Posted on 11/22/2013

by Simon Sheppard

Many boxing fans, I’m sure, have heard of or seen the video of the altercation between the two camps of Manny Pacquiao and Brandon Rios. Many, I’m sure, have read countless articles on countless websites regarding the matter. I have too, but what I have noticed is that most of the conclusions were not based on the entirety of the feud. Nobody has ever attempted to shed light nor have written an unbiased and analytical narration of the events, and whatever they do have or did write is based solely and/or focused on the altercation in Macau itself, thus influencing the opinions of people, boxing fans or otherwise. So let’s look at the sequence of events that lead up to the fracas in Macau, shall we?

Photo: Chris Farina/Top Rank

Long Before Macau
In 2010, just before the Pacquiao-Margarito fight, Freddie Roach was quoted as saying that he will personally supervise and check Margarito’s handwraps prior to the fight so as to be sure that everything is in order. The personal videographer of the Margarito camp (whom I shall not name) relayed this to Robert Garcia and together, they made a video mocking the words of Roach. They took a steel hammer head and made fun of Roach’s words by superimposing the steel hammer on Garcia’s fist, with the videographer holding another hammer, all the while mocking and laughing while filming the whole stunt.

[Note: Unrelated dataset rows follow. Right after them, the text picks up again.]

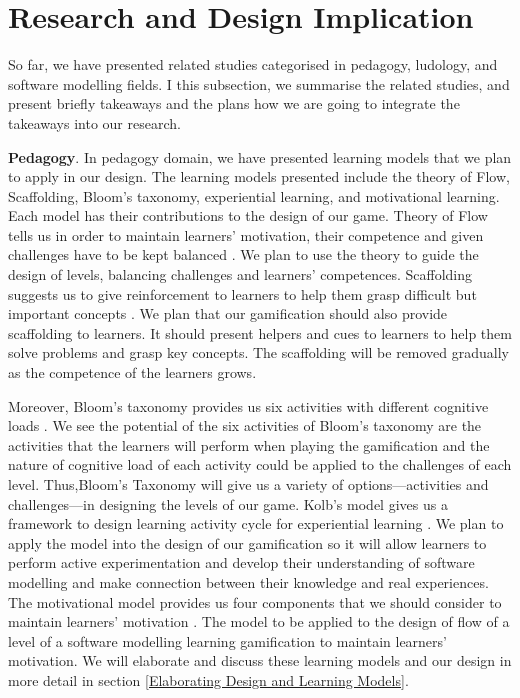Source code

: \documentclass[12pt, a4paper]{report}
\begin{document}
{\section{Research and Design Implication}
\label{Research and Design Implication}
So far, we have presented related studies categorised in pedagogy, ludology, and software modelling fields. I this subsection, we summarise the related studies, and present briefly takeaways and the plans how we are going to integrate the takeaways into our research.     

\textbf{Pedagogy}. In pedagogy domain, we have presented learning models that we plan to apply in our design. The learning models presented include the theory of Flow, Scaffolding, Bloom's taxonomy, experiential learning, and motivational learning. Each model has their contributions to the design of our game. Theory of Flow tells us in order to maintain learners' motivation, their competence and given challenges have to be kept balanced \cite{csikszentmihalyi2014toward}. We plan to use the theory to guide the design of levels, balancing challenges and learners' competences. Scaffolding suggests us to give reinforcement to learners to help them grasp difficult but important concepts \cite{wood1976role, vygotsky1978mind}. We plan that our gamification should also provide scaffolding to learners. It should present helpers and cues to learners to help them solve problems and grasp key concepts. The scaffolding will be removed gradually as the competence of the learners grows. 

Moreover, Bloom's taxonomy provides us six activities with different cognitive loads \cite{krathwohl2002revision}. We see the potential of the six activities of Bloom’s taxonomy are the activities that the learners will perform when playing the gamification and the nature of cognitive load of each activity could be applied to the challenges of each level. Thus,Bloom's Taxonomy will give us a variety of options---activities and challenges---in designing the levels of our game. Kolb's model gives us a framework to design learning activity cycle for experiential learning \cite{kolb2014experiential}. We plan to apply the model into the design of our gamification so it will allow learners to perform active experimentation and develop their understanding of software modelling and make connection between their knowledge and real experiences. The motivational model provides us four components that we should consider to maintain learners' motivation \cite{keller2010motivational}. The model to be applied to the design of flow of a level of a software modelling learning gamification to maintain learners' motivation. We will elaborate and discuss these learning models and our design in more detail in section \ref{Elaborating Design and Learning Models}. 

}
\end{document}
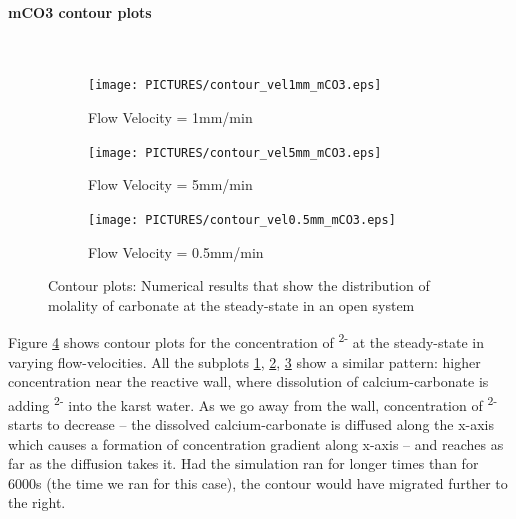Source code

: \paragraph*{mCO3 contour plots} \mbox{}\\

\begin{figure}[!h]
\centering
    \begin{subfigure}{.5\linewidth}
        \centering
        \texttt{[image: PICTURES/contour\_vel1mm\_mCO3.eps]}
        \caption{Flow Velocity = 1mm/min}
        \label{fig:CO3Steady-state}       %
    \end{subfigure}%
    \hfill
    \begin{subfigure}{.5\linewidth}
        \centering
        \texttt{[image: PICTURES/contour\_vel5mm\_mCO3.eps]}
        \caption{Flow Velocity = 5mm/min}
        \label{fig:CO3Steady-state5mm}       %
    \end{subfigure}%
    \hfill
    \begin{subfigure}{.5\linewidth}
        \centering
        \texttt{[image: PICTURES/contour\_vel0.5mm\_mCO3.eps]}
        \caption{Flow Velocity = 0.5mm/min}
        \label{fig:CO3Steady-state0.5mm}       %
    \end{subfigure}%
    \caption{\DuMuX Contour plots: Numerical results that show the distribution of molality of carbonate at the steady-state in an open system}
     \label{fig:contourCO3}
\end{figure}


Figure \ref{fig:contourCO3} shows contour plots for the concentration of \textsuperscript{2-} at the steady-state in varying flow-velocities. All the subplots \ref{fig:CO3Steady-state}, \ref{fig:CO3Steady-state5mm}, \ref{fig:CO3Steady-state0.5mm} show a similar pattern: higher concentration near the reactive wall, where dissolution of calcium-carbonate is adding \textsuperscript{2-} into the karst water. As we go away from the wall, concentration of \textsuperscript{2-} starts to decrease -- the dissolved calcium-carbonate is diffused along the x-axis which causes a formation of concentration gradient along x-axis -- and reaches as far as the diffusion takes it. Had the simulation ran for longer times than for 6000s (the time we ran for this case), the contour would have migrated further to the right.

Then they posted the video online and waited for Roach’s reaction. And sure as the sun sets, Roach responded and was visibly annoyed at the antics of Garcia. He was then quoted as saying that for Margarito’s camp to make light of such a deplorable act such as cheating by loading handwraps with a hard substance, not to say the least illegal, makes Margarito, and I quote, an “a-hole”.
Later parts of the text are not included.